China is one of the countries most severely affected by the shortfall in supplies from the Persian Gulf, making its actions critical to resolving the puzzle. Notably, China has been consolidating its naval strategy in the Indian Ocean over recent months by maintaining a sustained presence along trade routes vital to its commerce. In February and March 2026, it deployed destroyers to the Gulf of Oman and northern Indian Ocean to conduct joint exercises with the Russian and Iranian navies. Additionally, a "quiet" deployment of research and signals-intelligence vessels has been detected.

The Russia–Ukraine War and Its Energy Impact

The war between Russia and Ukraine is also playing a significant role in the global energy picture. Over the past week, Ukraine significantly intensified its long-range drone campaign targeting key Russian energy infrastructure in increasingly distant regions. The most significant damage reported involves the Tuapse refinery (Black Sea), operated by Rosneft, which has been the primary target and has sustained at least three strikes in the past two weeks. The most recent attack, on April 28–29, triggered a large-scale fire that damaged fuel storage tanks, pipelines, and the maritime terminal's loading arms.

Ukrainian drones reached refineries in the Ural region, approximately 1,500 km from the border, demonstrating a record-breaking strike capability. Successful attacks were reported against the Perm refinery and the Orsknefteorgsintez plant in Orsk between Wednesday and Thursday of the week. The Ryazan refinery — located roughly 180 km from Moscow, Russia's seventh-largest, also operated by Rosneft — sustained a fire following a drone strike that affected its operations. Beyond Tuapse, damage has been reported at the Sheskharis terminal in Novorossiysk (Black Sea), with earlier attacks against the port of Vysotsk (Baltic Sea) having disrupted refined product export logistics.
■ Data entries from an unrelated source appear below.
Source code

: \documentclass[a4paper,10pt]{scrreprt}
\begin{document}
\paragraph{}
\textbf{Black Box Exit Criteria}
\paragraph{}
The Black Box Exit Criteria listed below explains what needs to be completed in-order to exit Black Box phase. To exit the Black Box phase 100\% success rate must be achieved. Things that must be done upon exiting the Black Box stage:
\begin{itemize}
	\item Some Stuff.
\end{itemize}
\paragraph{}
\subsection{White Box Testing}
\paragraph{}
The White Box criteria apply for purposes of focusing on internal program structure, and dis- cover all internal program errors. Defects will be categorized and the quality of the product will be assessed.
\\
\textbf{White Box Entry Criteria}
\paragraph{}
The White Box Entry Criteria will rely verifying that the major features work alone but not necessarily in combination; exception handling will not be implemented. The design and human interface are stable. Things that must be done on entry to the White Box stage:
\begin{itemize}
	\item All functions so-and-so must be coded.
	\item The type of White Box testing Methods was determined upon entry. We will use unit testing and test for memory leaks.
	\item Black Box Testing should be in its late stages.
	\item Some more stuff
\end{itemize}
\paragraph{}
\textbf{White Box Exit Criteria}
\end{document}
These strikes are estimated to have reduced Russia's crude processing capacity to historically low levels, with a decline of more than 15% of total refining capacity and approximately 5% of loading capacity at its terminals. In April 2026 alone, at least 21 successful attacks against Russian petroleum infrastructure were recorded. These strikes are eroding the ability of Russia — the world's third-largest producer — to fully capitalize on elevated prices that, ultimately, are what finance its war effort against Ukraine.
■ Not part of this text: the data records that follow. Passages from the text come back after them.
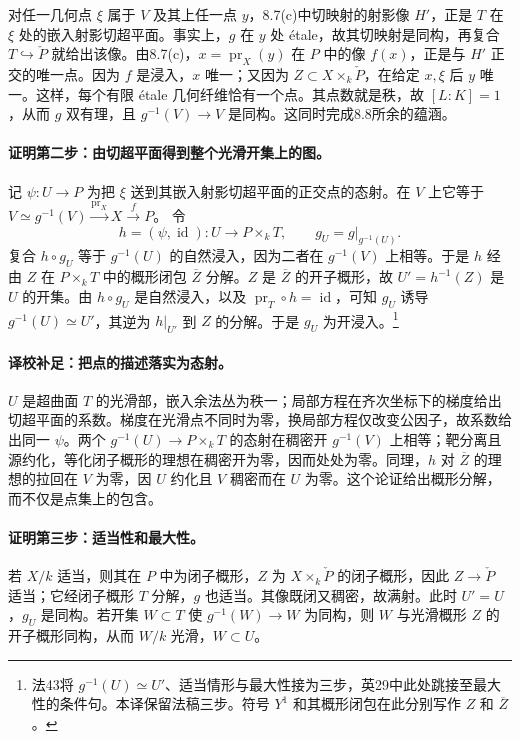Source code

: \documentclass[openany,fontset=fandol]{ctexbook}
\newcommand{\PD}{\check P}
\begin{document}
\newpage
对任一几何点 $\xi$ 属于 $V$ 及其上任一点 $y$，8.7(c)中切映射的射影像 $H'$，正是 $T$ 在 $\xi$ 处的嵌入射影切超平面。事实上，$g$ 在 $y$ 处 étale，故其切映射是同构，再复合 $T\hookrightarrow\PD$ 就给出该像。由8.7(c)，$x=\operatorname{pr}_X(y)$ 在 $P$ 中的像 $f(x)$，正是与 $H'$ 正交的唯一点。因为 $f$ 是浸入，$x$ 唯一；又因为 $Z\subset X\times_k\PD$，在给定 $x,\xi$ 后 $y$ 唯一。这样，每个有限 étale 几何纤维恰有一个点。其点数就是秩，故 $[L:K]=1$，从而 $g$ 双有理，且 $g^{-1}(V)\to V$ 是同构。这同时完成8.8所余的蕴涵。

\paragraph{证明第二步：由切超平面得到整个光滑开集上的图。}
记 $\psi:U\to P$ 为把 $\xi$ 送到其嵌入射影切超平面的正交点的态射。在 $V$ 上它等于
$V\simeq g^{-1}(V)\xrightarrow{\operatorname{pr}_X}X\xrightarrow{f}P$。
令
\[
 h=(\psi,\operatorname{id}):U\longrightarrow P\times_k T,
 \qquad g_U=g|_{g^{-1}(U)}.
\]
复合 $h\circ g_U$ 等于 $g^{-1}(U)$ 的自然浸入，因为二者在 $g^{-1}(V)$ 上相等。于是 $h$ 经由 $Z$ 在 $P\times_k T$ 中的概形闭包 $\overline Z$ 分解。$Z$ 是 $\overline Z$ 的开子概形，故 $U'=h^{-1}(Z)$ 是 $U$ 的开集。由 $h\circ g_U$ 是自然浸入，以及 $\operatorname{pr}_T\circ h=\operatorname{id}$，可知 $g_U$ 诱导 $g^{-1}(U)\simeq U'$，其逆为 $h|_{U'}$ 到 $Z$ 的分解。于是 $g_U$ 为开浸入。\footnote{法43将 $g^{-1}(U)\simeq U'$、适当情形与最大性接为三步，英29中此处跳接至最大性的条件句。本译保留法稿三步。符号 $Y^1$ 和其概形闭包在此分别写作 $Z$ 和 $\overline Z$。}

\paragraph{译校补足：把点的描述落实为态射。}
$U$ 是超曲面 $T$ 的光滑部，嵌入余法丛为秩一；局部方程在齐次坐标下的梯度给出切超平面的系数。梯度在光滑点不同时为零，换局部方程仅改变公因子，故系数给出同一 $\psi$。两个 $g^{-1}(U)\to P\times_k T$ 的态射在稠密开 $g^{-1}(V)$ 上相等；靶分离且源约化，等化闭子概形的理想在稠密开为零，因而处处为零。同理，$h$ 对 $\overline Z$ 的理想的拉回在 $V$ 为零，因 $U$ 约化且 $V$ 稠密而在 $U$ 为零。这个论证给出概形分解，而不仅是点集上的包含。

\paragraph{证明第三步：适当性和最大性。}
若 $X/k$ 适当，则其在 $P$ 中为闭子概形，$Z$ 为 $X\times_k\PD$ 的闭子概形，因此 $Z\to\PD$ 适当；它经闭子概形 $T$ 分解，$g$ 也适当。其像既闭又稠密，故满射。此时 $U'=U$，$g_U$ 是同构。若开集 $W\subset T$ 使 $g^{-1}(W)\to W$ 为同构，则 $W$ 与光滑概形 $Z$ 的开子概形同构，从而 $W/k$ 光滑，$W\subset U$。
\end{document}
The United States: The Sleeping Giant

The United States remains the sleeping giant in this conjuncture. Though politically stung by gas prices at the pump exceeding $4 per gallon, the country is benefiting from the high prices its crude, product, and gas exports command — which is also enhancing its geopolitical leverage globally. Crude production, while still the world's highest, continues its gradual decline, offset by an equivalent increase in natural gas liquids output. Commercial crude and product inventories fell this week, but under current circumstances, they carry little weight in the oil market's perception. The Federal Reserve left interest rates unchanged, opting not to disrupt the current course.

Mexico: The Perfect Storm

President Sheinbaum stated on Thursday that she hopes state oil company Pemex and its Brazilian counterpart Petrobras will reach an agreement, following the Brazilian president's proposal of a partnership earlier this year. Sheinbaum indicated she would travel to Brazil to sign an agreement with President Luiz Inácio Lula da Silva and that she was considering possible dates.

Though not explicitly stated, the objective is to leverage Petrobras's deep-water exploration and production expertise to begin operations in the Mexican portion of the basin, which features multiple developments on the U.S. side of the Gulf of Mexico (America). Mexico's energy situation is precarious: rising natural gas and imported fuel prices, refinery failures, and declining production fields — a result of Pemex's chronic underinvestment driven by its extreme indebtedness — together constitute a perfect storm.

Price Dynamics

Oil prices closed the week below $110 per barrel, marking a week of extreme volatility: the June Brent contract reached $126 per barrel on Thursday. Iran's latest negotiating proposal, conveyed to the Trump administration through Pakistani intermediaries, appears not to meet Trump's demands and has been the primary driver of market pessimism.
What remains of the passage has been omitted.